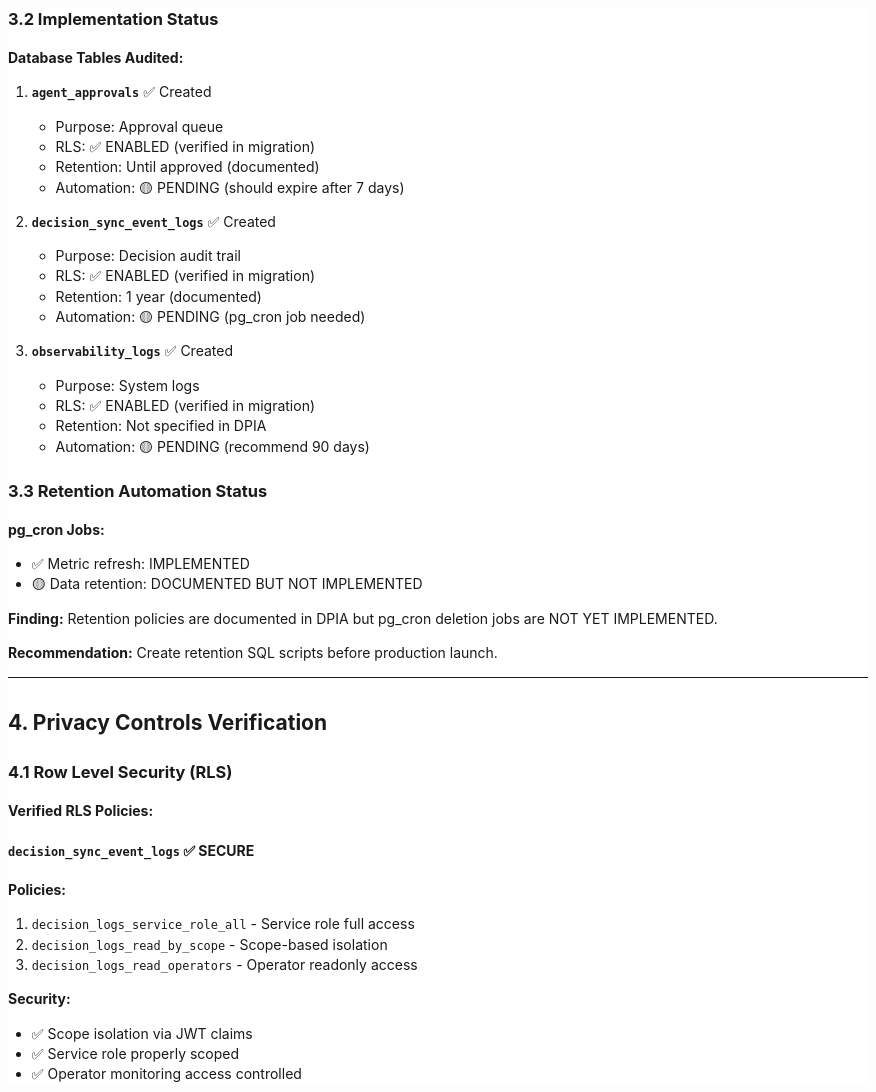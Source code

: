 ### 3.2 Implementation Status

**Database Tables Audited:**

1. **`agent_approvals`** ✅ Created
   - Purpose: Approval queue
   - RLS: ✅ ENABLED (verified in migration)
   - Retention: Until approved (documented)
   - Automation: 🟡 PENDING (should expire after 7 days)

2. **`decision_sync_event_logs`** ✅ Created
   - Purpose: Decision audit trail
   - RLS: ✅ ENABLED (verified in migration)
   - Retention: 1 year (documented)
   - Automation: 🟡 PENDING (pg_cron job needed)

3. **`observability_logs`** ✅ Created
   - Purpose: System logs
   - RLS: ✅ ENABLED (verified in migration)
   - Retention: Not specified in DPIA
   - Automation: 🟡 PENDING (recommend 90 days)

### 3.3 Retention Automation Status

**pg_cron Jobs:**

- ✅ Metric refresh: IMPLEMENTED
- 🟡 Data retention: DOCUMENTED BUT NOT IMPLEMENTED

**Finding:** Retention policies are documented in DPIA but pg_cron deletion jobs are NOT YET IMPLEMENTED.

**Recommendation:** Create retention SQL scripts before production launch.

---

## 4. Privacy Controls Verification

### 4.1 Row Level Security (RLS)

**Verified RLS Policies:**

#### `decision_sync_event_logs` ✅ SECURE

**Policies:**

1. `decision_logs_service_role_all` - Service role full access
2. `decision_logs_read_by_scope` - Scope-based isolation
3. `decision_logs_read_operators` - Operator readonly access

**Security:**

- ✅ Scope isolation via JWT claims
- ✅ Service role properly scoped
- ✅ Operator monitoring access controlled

• • •

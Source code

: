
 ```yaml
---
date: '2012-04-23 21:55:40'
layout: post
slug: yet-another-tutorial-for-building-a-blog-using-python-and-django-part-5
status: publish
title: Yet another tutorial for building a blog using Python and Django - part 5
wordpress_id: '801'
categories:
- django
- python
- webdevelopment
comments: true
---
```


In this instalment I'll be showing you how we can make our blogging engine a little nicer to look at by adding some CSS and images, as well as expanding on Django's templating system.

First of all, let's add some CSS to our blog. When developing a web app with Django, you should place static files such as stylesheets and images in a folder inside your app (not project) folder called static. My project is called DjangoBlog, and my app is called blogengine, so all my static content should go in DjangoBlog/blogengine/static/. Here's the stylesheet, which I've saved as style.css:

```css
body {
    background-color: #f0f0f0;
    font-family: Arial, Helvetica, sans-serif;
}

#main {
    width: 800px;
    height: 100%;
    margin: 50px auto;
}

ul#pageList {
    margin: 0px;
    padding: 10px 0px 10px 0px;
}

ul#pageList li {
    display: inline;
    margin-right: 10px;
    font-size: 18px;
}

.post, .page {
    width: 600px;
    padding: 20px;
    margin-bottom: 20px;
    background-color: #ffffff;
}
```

• • •

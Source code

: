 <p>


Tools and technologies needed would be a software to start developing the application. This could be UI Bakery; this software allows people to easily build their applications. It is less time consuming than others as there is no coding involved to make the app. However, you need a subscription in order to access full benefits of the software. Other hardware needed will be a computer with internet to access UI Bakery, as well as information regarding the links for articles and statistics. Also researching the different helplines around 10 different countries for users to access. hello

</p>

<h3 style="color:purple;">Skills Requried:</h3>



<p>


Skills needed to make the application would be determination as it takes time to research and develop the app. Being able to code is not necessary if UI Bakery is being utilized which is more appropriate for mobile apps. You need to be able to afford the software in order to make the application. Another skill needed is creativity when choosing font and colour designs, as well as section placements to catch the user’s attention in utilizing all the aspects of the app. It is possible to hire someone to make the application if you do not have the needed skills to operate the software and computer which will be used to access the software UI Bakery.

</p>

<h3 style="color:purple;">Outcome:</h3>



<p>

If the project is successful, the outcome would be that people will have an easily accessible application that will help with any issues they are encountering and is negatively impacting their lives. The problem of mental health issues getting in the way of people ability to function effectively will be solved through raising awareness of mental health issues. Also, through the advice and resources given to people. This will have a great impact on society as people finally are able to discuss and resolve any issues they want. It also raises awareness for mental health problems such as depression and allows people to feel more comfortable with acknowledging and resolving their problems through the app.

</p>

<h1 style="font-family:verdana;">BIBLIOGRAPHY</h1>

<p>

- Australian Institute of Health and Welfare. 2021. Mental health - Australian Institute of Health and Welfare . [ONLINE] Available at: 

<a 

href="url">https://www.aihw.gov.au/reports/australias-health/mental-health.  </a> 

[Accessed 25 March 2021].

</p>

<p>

• • •

**TASK DESCRIPTION:**
Could you work out how many lines above contain the string "Skills"? Only the number should be given.

**TASK OUTPUT:**
2